Examining the events of 1945

A look at the pivotal year when the world changed dramatically

Book
I have long been an admirer of Ian Buruma’s writing. Aside from his considerable journalistic output for such publications as The New York Times, The New Yorker, and The New York Review of Books, he has authored an impressive backlist of books that covers an equally impressive range.

One thinks of The China Lover, Murder in Amsterdam and Taming the Gods in particular.

The books cover subjects that are very different, yet each rings with Buruma’s distinctive voice; one that is compassionate and authoritative. Arresting and engrossing, as all of these volumes are, it is hard not to feel that the work under review is the book Buruma was born to write.

Luce Professor of Democracy, Human Rights, and Journalism at Bard College in New York, Buruma was born in the Netherlands to a Dutch father and a British mother. He studied Chinese literature and Japanese film and his exposure to both the European and Asian cultures informs his writing on every page.

The year 1945 marked the official end of the Second World War. It was a pivotal year that marked the collapse of one world and the beginning of an uncertain new one.

Cities across the world, from Berlin to Tokyo, lay in ruins. The people in those cities—and many more like them—were starving and displaced; whole populations were decimated.
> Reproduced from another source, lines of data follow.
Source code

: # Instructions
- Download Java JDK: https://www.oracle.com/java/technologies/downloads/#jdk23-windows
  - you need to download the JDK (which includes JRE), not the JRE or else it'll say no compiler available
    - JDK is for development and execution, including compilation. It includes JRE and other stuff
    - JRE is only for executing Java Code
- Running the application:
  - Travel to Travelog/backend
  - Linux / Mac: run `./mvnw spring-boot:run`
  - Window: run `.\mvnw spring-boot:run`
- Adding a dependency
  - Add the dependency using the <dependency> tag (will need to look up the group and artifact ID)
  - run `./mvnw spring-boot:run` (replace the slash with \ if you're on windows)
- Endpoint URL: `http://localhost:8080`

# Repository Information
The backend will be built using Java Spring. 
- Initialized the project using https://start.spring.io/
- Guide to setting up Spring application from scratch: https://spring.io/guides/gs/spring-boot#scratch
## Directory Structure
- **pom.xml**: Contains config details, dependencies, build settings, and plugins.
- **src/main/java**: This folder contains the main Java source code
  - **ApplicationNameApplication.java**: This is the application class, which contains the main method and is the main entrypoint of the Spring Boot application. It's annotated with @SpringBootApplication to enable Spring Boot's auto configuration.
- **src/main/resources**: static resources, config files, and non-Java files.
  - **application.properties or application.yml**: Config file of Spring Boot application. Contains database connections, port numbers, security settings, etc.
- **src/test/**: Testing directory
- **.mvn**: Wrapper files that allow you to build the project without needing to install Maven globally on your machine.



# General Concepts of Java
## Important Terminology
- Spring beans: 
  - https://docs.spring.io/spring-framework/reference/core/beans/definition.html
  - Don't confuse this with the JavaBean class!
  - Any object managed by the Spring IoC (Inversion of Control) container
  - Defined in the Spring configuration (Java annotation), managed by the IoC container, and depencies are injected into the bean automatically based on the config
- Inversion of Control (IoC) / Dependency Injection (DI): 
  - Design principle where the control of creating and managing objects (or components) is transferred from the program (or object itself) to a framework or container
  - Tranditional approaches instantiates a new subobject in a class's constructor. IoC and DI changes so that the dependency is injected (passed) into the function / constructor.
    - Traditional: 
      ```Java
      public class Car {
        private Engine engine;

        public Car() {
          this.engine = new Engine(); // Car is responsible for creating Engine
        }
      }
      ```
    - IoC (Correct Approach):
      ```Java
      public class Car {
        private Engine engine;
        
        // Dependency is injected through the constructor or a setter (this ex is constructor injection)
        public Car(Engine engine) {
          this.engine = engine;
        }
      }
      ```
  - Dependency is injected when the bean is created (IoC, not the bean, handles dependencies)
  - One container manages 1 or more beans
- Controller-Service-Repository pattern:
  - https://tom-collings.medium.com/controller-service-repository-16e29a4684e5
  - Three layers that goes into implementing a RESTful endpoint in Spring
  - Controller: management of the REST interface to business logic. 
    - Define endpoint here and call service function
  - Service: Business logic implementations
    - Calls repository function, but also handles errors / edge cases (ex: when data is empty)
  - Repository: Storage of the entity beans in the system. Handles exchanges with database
In a series of carefully paced and beautifully written chapters, Buruma explores exactly what the events of 1945 brought about: for example, the creation of the United Nations, the European Union and Japanese pacifism. Here is his take on the Supreme Commander for the Allied Powers Directive of 15 December 1945:

“Ordering Emperor Hirohito to announce on the radio that he was a human being like everyone else did not seem like such a bad idea … What the emperor actually said was that his ties with the Japanese people were not ‘predicated on the false conception that the emperor is divine’.
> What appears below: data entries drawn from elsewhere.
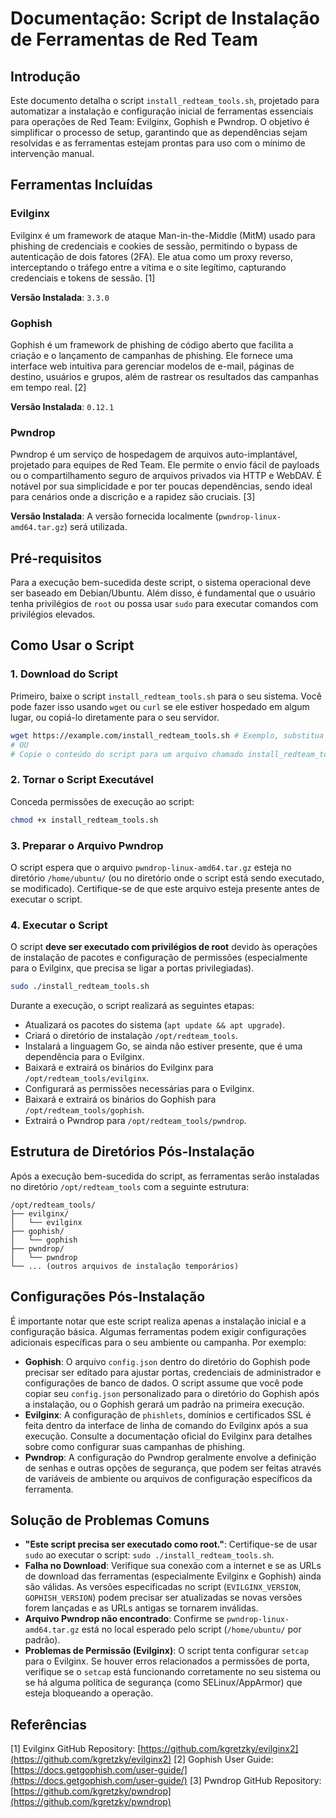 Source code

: # Documentação: Script de Instalação de Ferramentas de Red Team

## Introdução
Este documento detalha o script `install_redteam_tools.sh`, projetado para automatizar a instalação e configuração inicial de ferramentas essenciais para operações de Red Team: Evilginx, Gophish e Pwndrop. O objetivo é simplificar o processo de setup, garantindo que as dependências sejam resolvidas e as ferramentas estejam prontas para uso com o mínimo de intervenção manual.

## Ferramentas Incluídas

### Evilginx
Evilginx é um framework de ataque Man-in-the-Middle (MitM) usado para phishing de credenciais e cookies de sessão, permitindo o bypass de autenticação de dois fatores (2FA). Ele atua como um proxy reverso, interceptando o tráfego entre a vítima e o site legítimo, capturando credenciais e tokens de sessão. [1]

**Versão Instalada**: `3.3.0`

### Gophish
Gophish é um framework de phishing de código aberto que facilita a criação e o lançamento de campanhas de phishing. Ele fornece uma interface web intuitiva para gerenciar modelos de e-mail, páginas de destino, usuários e grupos, além de rastrear os resultados das campanhas em tempo real. [2]

**Versão Instalada**: `0.12.1`

### Pwndrop
Pwndrop é um serviço de hospedagem de arquivos auto-implantável, projetado para equipes de Red Team. Ele permite o envio fácil de payloads ou o compartilhamento seguro de arquivos privados via HTTP e WebDAV. É notável por sua simplicidade e por ter poucas dependências, sendo ideal para cenários onde a discrição e a rapidez são cruciais. [3]

**Versão Instalada**: A versão fornecida localmente (`pwndrop-linux-amd64.tar.gz`) será utilizada.

## Pré-requisitos

Para a execução bem-sucedida deste script, o sistema operacional deve ser baseado em Debian/Ubuntu. Além disso, é fundamental que o usuário tenha privilégios de `root` ou possa usar `sudo` para executar comandos com privilégios elevados.

## Como Usar o Script

### 1. Download do Script
Primeiro, baixe o script `install_redteam_tools.sh` para o seu sistema. Você pode fazer isso usando `wget` ou `curl` se ele estiver hospedado em algum lugar, ou copiá-lo diretamente para o seu servidor.

```bash
wget https://example.com/install_redteam_tools.sh # Exemplo, substitua pela URL real
# OU
# Copie o conteúdo do script para um arquivo chamado install_redteam_tools.sh
```

### 2. Tornar o Script Executável
Conceda permissões de execução ao script:

```bash
chmod +x install_redteam_tools.sh
```

### 3. Preparar o Arquivo Pwndrop
O script espera que o arquivo `pwndrop-linux-amd64.tar.gz` esteja no diretório `/home/ubuntu/` (ou no diretório onde o script está sendo executado, se modificado). Certifique-se de que este arquivo esteja presente antes de executar o script.

### 4. Executar o Script
O script **deve ser executado com privilégios de root** devido às operações de instalação de pacotes e configuração de permissões (especialmente para o Evilginx, que precisa se ligar a portas privilegiadas).

```bash
sudo ./install_redteam_tools.sh
```

Durante a execução, o script realizará as seguintes etapas:
- Atualizará os pacotes do sistema (`apt update && apt upgrade`).
- Criará o diretório de instalação `/opt/redteam_tools`.
- Instalará a linguagem Go, se ainda não estiver presente, que é uma dependência para o Evilginx.
- Baixará e extrairá os binários do Evilginx para `/opt/redteam_tools/evilginx`.
- Configurará as permissões necessárias para o Evilginx.
- Baixará e extrairá os binários do Gophish para `/opt/redteam_tools/gophish`.
- Extrairá o Pwndrop para `/opt/redteam_tools/pwndrop`.

## Estrutura de Diretórios Pós-Instalação
Após a execução bem-sucedida do script, as ferramentas serão instaladas no diretório `/opt/redteam_tools` com a seguinte estrutura:

```
/opt/redteam_tools/
├── evilginx/
│   └── evilginx
├── gophish/
│   └── gophish
├── pwndrop/
│   └── pwndrop
└── ... (outros arquivos de instalação temporários)
```

## Configurações Pós-Instalação

É importante notar que este script realiza apenas a instalação inicial e a configuração básica. Algumas ferramentas podem exigir configurações adicionais específicas para o seu ambiente ou campanha. Por exemplo:

- **Gophish**: O arquivo `config.json` dentro do diretório do Gophish pode precisar ser editado para ajustar portas, credenciais de administrador e configurações de banco de dados. O script assume que você pode copiar seu `config.json` personalizado para o diretório do Gophish após a instalação, ou o Gophish gerará um padrão na primeira execução.
- **Evilginx**: A configuração de `phishlets`, domínios e certificados SSL é feita dentro da interface de linha de comando do Evilginx após a sua execução. Consulte a documentação oficial do Evilginx para detalhes sobre como configurar suas campanhas de phishing.
- **Pwndrop**: A configuração do Pwndrop geralmente envolve a definição de senhas e outras opções de segurança, que podem ser feitas através de variáveis de ambiente ou arquivos de configuração específicos da ferramenta.

## Solução de Problemas Comuns

- **"Este script precisa ser executado como root."**: Certifique-se de usar `sudo` ao executar o script: `sudo ./install_redteam_tools.sh`.
- **Falha no Download**: Verifique sua conexão com a internet e se as URLs de download das ferramentas (especialmente Evilginx e Gophish) ainda são válidas. As versões especificadas no script (`EVILGINX_VERSION`, `GOPHISH_VERSION`) podem precisar ser atualizadas se novas versões forem lançadas e as URLs antigas se tornarem inválidas.
- **Arquivo Pwndrop não encontrado**: Confirme se `pwndrop-linux-amd64.tar.gz` está no local esperado pelo script (`/home/ubuntu/` por padrão).
- **Problemas de Permissão (Evilginx)**: O script tenta configurar `setcap` para o Evilginx. Se houver erros relacionados a permissões de porta, verifique se o `setcap` está funcionando corretamente no seu sistema ou se há alguma política de segurança (como SELinux/AppArmor) que esteja bloqueando a operação.

## Referências

[1] Evilginx GitHub Repository: [https://github.com/kgretzky/evilginx2](https://github.com/kgretzky/evilginx2)
[2] Gophish User Guide: [https://docs.getgophish.com/user-guide/](https://docs.getgophish.com/user-guide/)
[3] Pwndrop GitHub Repository: [https://github.com/kgretzky/pwndrop](https://github.com/kgretzky/pwndrop)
“This satisfied the Americans. Most Japanese were hardly surprised by the statement, since they never doubted his humanity. But they saw him as a ruler descended from the Sun Goddess, something he never repudiated. In any case, few Japanese seem to have cared much one way or another”.

But this is no dry re-telling of history. Woven through the meticulously researched chapters that embrace the entire theatre of war is a deeply personal story. Buruma’s father fell victim to the Nazis during the occupation of the Netherlands, and remarkably survived the ordeal of being in a Berlin labour camp.

In a moving epilogue, Buruma recounts a visit with his father to Berlin in 1989 to witness the fall of the Berlin Wall. He is prompted to ask whether 1945 really was the end of the war, or whether it was actually 1989.

“With the fall of the Soviet Empire, there was hope that the gash running through the spine of Europe might heal at last. More than that: hope that the world would finally come together briefly flickered again in that miraculous year [1989], despite what happened in China in June … Now there was only one Big Power left. There was talk of a new world order, even the end of history”.